This study will address these gaps, by evaluating the effectiveness of a mobile phone DSMS intervention on top of an existing DSME strategy in DR Congo, Cambodia and the Philippines, using a randomised controlled design with a follow-up of 24 months. The project aims to evaluate not only the effectiveness of the intervention in each country, but also to assess the processes and contextual factors that influence the implementation of mobile phone technology for supporting self-management in order to understand how it works, for whom, under which circumstances.



The primary aim of this study is to evaluate the effectiveness of a mobile phone DSMS intervention in addition to an existing DSME strategy in three countries, Democratic Republic of Congo (DRC), Cambodia and the Philippines, to improve health outcomes (HemoglobinA1C (HbA1C) level, blood pressure, Body Mass Index (BMI), waist circumference and diabetic foot problems), access to care (failure-to-attend rate, perceived quality of care and health care expenditure) and enablement (knowledge, self-management and feeling of coping) of people with diabetes participating in a diabetes self- management education programme. The secondary aim is to identify barriers and facilitating factors, including additional cost via an incremental cost effectiveness analysis, for the implementation of mobile phone technology for supporting self-management in low-to-middle income countries.

Study design

The study consists of three sub-studies with a similar design in three low-to-middle income countries, which will be independently implemented and analysed. The design is a two-arm Randomised Controlled Trial (RCT), in which a total of 480 adults with diabetes (type 2 or 1) participating in an existing DSME programme in each country, will be randomly allocated to either self-management education as provided by the existing programme (usual care)or to self-management education plus a mobile phone self-management support intervention. Participants in both arms complete assessments at baseline, one year and two years after inclusion.

Ethical approval

Medical ethical approval for this study was obtained from the Institutional Review Board of the Institute of Tropical Medicine Antwerp (11245776), the Medical Ethics Committee of the Universitair Ziekenhuis Antwerpen (B300201111924), the National Ethics Committee for Health Research in Cambodia (207 NECHR), the University of Kinshasa in the Democratic Republic of Congo (ESP/CE/050/11) and the Veterans Memorial Medical Centre in the Philippines (VMMC-2011-012).

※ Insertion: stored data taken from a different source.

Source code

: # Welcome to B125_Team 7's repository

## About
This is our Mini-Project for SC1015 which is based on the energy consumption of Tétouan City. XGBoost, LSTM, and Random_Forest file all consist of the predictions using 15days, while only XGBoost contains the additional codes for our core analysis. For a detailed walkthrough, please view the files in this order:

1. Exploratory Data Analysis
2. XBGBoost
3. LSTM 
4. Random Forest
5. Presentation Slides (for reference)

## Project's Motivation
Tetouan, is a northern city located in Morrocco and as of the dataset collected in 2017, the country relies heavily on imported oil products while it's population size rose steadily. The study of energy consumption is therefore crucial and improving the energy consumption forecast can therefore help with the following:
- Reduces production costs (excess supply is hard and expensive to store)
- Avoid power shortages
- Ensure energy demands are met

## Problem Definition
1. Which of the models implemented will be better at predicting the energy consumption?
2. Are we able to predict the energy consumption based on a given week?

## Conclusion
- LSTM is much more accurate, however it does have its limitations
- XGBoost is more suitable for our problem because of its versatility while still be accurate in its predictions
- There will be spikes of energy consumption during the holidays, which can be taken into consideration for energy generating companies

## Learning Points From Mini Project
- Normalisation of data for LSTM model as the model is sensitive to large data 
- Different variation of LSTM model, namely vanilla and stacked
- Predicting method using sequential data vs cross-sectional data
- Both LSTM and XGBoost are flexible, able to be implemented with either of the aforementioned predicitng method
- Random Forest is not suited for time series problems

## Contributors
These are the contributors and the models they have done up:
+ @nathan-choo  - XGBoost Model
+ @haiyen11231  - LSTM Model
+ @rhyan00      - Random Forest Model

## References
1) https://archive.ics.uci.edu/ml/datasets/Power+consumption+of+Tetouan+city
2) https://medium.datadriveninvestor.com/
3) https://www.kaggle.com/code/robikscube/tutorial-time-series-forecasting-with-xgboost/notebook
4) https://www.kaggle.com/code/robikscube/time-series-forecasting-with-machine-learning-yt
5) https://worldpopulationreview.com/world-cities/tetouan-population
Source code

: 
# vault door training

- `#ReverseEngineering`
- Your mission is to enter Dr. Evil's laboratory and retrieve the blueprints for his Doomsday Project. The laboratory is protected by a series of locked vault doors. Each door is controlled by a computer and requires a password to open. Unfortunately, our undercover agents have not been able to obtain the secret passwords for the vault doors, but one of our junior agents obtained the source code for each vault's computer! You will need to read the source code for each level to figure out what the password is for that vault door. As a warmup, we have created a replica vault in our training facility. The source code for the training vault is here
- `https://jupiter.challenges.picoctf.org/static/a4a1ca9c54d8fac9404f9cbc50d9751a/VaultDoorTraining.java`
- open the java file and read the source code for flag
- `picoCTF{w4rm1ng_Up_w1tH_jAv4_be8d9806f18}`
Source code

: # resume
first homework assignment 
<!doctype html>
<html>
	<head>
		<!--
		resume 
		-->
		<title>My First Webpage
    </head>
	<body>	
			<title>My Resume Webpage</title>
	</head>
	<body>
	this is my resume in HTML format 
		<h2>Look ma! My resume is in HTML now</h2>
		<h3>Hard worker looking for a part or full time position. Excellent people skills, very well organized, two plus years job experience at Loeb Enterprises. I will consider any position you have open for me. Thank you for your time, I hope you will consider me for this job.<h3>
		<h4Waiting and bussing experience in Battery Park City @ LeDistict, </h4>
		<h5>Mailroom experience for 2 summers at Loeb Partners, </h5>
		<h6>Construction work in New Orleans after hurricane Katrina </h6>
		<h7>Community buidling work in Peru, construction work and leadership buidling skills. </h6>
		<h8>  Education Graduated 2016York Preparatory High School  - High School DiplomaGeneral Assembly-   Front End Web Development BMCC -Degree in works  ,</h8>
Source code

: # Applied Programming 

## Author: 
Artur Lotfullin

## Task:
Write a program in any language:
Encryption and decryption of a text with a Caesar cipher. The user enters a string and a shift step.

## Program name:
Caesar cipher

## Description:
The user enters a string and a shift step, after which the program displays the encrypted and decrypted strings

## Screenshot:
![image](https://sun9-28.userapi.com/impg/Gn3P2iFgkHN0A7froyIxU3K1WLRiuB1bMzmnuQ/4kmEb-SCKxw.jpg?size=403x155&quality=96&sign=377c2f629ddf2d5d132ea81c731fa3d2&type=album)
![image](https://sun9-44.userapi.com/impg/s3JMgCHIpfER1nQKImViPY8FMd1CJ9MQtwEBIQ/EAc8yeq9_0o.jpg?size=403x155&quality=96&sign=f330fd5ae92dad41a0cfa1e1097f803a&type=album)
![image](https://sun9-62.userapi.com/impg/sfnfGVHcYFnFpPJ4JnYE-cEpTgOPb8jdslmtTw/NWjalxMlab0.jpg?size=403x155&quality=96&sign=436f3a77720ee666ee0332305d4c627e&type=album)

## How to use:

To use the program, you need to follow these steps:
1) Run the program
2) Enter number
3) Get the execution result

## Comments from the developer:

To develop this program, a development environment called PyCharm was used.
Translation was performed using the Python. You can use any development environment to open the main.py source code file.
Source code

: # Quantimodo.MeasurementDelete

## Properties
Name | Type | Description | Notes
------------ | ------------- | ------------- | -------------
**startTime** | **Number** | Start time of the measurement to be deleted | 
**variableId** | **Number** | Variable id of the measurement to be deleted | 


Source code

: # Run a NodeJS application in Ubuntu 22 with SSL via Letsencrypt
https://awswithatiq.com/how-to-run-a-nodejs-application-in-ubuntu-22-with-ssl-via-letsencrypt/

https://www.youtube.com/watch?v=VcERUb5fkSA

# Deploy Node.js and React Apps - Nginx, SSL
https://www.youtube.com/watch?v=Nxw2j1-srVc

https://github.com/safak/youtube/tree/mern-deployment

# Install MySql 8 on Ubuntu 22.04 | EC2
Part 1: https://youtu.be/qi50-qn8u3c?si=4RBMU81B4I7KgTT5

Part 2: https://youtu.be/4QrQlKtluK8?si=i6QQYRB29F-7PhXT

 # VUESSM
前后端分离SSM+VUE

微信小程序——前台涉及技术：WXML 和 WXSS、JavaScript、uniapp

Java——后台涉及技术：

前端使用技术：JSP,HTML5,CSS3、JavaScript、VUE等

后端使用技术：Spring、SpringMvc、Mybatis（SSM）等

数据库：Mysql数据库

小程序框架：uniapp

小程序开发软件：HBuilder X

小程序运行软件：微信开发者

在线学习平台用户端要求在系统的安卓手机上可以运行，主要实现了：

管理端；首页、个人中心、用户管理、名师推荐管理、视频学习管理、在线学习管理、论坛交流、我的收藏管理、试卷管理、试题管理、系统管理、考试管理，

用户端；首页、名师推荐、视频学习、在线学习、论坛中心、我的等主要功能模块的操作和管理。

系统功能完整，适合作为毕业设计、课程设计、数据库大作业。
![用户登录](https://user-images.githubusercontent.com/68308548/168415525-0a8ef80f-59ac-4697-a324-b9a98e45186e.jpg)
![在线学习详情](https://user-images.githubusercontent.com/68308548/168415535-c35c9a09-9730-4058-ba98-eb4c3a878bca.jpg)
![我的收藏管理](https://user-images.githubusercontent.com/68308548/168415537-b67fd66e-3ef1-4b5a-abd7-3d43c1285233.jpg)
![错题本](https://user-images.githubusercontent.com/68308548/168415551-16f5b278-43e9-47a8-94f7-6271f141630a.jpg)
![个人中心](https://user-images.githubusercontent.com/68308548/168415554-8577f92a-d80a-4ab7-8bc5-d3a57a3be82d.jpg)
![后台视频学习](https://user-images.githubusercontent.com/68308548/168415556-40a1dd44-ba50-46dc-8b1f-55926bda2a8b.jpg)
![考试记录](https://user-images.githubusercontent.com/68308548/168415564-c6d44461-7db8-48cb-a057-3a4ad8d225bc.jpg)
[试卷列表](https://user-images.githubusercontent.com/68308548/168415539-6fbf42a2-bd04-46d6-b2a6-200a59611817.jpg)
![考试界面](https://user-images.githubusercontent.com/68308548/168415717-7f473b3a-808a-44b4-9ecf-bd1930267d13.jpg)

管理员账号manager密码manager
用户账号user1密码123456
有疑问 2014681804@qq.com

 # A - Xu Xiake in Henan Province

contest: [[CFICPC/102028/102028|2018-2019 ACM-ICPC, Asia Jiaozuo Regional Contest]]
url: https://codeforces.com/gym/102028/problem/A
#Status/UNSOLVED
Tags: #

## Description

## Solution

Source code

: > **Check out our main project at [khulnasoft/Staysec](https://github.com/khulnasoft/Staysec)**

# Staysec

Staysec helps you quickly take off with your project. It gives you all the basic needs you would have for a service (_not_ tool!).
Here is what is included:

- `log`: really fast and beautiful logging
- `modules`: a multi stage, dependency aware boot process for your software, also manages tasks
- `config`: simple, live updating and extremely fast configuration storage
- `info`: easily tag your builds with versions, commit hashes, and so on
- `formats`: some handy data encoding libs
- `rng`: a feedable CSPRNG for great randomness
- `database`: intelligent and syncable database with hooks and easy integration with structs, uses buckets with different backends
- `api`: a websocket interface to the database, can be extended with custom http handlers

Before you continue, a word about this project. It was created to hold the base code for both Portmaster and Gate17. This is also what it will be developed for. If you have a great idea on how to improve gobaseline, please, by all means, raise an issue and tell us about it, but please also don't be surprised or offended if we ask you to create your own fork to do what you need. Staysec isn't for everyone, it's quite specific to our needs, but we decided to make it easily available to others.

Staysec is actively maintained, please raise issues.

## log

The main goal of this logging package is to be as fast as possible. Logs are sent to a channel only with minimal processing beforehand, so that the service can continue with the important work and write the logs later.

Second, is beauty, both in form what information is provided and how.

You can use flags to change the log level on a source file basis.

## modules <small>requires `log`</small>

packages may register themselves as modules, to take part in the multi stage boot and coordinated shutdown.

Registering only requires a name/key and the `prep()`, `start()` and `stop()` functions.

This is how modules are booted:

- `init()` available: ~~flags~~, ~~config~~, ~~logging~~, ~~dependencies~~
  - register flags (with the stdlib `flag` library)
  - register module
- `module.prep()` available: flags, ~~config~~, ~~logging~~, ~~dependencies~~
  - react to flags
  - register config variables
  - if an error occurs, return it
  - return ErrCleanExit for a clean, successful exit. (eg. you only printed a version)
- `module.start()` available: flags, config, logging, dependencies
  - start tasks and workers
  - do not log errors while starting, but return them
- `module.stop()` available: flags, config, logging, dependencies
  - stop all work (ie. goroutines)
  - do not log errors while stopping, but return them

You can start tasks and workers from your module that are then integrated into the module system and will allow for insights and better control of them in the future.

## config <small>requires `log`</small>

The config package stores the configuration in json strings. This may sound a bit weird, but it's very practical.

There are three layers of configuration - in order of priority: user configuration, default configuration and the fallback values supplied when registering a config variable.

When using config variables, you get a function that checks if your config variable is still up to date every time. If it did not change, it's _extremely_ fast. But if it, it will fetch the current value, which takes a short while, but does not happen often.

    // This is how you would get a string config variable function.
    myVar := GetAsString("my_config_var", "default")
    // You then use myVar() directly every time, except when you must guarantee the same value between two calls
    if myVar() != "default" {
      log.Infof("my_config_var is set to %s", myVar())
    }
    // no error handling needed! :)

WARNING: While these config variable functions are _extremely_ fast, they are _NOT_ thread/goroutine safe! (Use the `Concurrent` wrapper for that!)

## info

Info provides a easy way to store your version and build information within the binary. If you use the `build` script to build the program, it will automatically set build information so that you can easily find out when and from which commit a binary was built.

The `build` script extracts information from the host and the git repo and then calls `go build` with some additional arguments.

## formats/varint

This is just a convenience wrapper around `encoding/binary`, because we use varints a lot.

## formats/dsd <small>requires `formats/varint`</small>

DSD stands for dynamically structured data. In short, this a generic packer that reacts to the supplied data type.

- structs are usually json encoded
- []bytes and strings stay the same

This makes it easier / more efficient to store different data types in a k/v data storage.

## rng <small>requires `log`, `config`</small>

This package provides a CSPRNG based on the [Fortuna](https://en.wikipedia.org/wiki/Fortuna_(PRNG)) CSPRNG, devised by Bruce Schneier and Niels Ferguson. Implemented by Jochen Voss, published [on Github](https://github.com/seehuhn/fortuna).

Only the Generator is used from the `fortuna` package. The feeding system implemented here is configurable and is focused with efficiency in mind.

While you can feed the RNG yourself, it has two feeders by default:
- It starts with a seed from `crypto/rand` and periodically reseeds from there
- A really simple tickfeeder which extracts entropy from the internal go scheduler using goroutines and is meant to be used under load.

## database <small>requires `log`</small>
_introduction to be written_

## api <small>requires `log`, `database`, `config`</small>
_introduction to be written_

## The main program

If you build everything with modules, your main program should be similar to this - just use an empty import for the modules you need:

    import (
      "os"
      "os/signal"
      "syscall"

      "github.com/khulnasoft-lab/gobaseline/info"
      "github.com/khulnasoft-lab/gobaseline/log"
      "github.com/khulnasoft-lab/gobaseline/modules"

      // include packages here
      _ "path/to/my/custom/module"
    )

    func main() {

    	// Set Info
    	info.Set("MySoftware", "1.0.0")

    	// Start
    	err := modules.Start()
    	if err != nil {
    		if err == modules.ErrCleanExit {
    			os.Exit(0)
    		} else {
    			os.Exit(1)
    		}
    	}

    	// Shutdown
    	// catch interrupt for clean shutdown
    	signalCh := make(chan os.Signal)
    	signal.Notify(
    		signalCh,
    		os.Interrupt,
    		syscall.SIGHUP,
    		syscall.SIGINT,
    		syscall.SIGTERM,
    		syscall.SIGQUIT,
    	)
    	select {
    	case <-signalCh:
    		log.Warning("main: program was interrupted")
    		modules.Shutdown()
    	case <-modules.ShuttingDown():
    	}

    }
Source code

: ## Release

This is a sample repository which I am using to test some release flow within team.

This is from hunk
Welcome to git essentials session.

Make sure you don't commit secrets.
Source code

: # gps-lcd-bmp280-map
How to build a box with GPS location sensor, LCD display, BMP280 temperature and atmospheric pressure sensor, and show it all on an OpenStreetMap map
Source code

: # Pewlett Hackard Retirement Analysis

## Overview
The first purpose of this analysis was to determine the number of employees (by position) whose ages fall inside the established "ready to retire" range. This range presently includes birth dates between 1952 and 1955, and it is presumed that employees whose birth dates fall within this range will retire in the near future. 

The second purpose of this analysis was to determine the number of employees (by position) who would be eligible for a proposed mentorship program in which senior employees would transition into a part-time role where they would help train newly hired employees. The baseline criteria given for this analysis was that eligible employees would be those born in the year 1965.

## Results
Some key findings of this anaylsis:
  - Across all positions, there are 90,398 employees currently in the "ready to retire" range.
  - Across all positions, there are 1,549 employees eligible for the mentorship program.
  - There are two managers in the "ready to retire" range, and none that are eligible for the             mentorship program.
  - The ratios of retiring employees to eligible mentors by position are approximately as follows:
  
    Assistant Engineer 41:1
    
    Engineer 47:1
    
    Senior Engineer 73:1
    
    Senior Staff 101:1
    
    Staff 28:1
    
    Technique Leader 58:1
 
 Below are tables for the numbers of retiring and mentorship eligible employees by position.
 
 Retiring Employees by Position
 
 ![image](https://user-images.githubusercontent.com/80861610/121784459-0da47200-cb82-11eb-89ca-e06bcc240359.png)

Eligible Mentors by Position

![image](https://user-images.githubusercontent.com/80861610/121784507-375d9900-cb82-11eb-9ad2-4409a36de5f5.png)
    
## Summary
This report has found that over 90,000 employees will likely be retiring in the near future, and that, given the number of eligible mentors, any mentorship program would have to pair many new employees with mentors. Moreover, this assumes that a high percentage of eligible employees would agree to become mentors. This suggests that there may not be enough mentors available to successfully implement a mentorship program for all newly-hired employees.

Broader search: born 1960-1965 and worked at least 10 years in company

Study context and population

The target population consists of persons with diabetes who are presently participating in existing DSME programmes in the DRC, Cambodia and the Philippines. The overall prevalence of diabetes in DRC is estimated between 3.2%, in Cambodia at 2.9% and in the Philippines at 10.0% (IDF [20, 21]). These existing DSME programmes have been developed in reaction to their surrounding health system and its wider social, cultural and economic context [22, 23]. To some extent, the three DSME programmes could be explained as exemplary for their context.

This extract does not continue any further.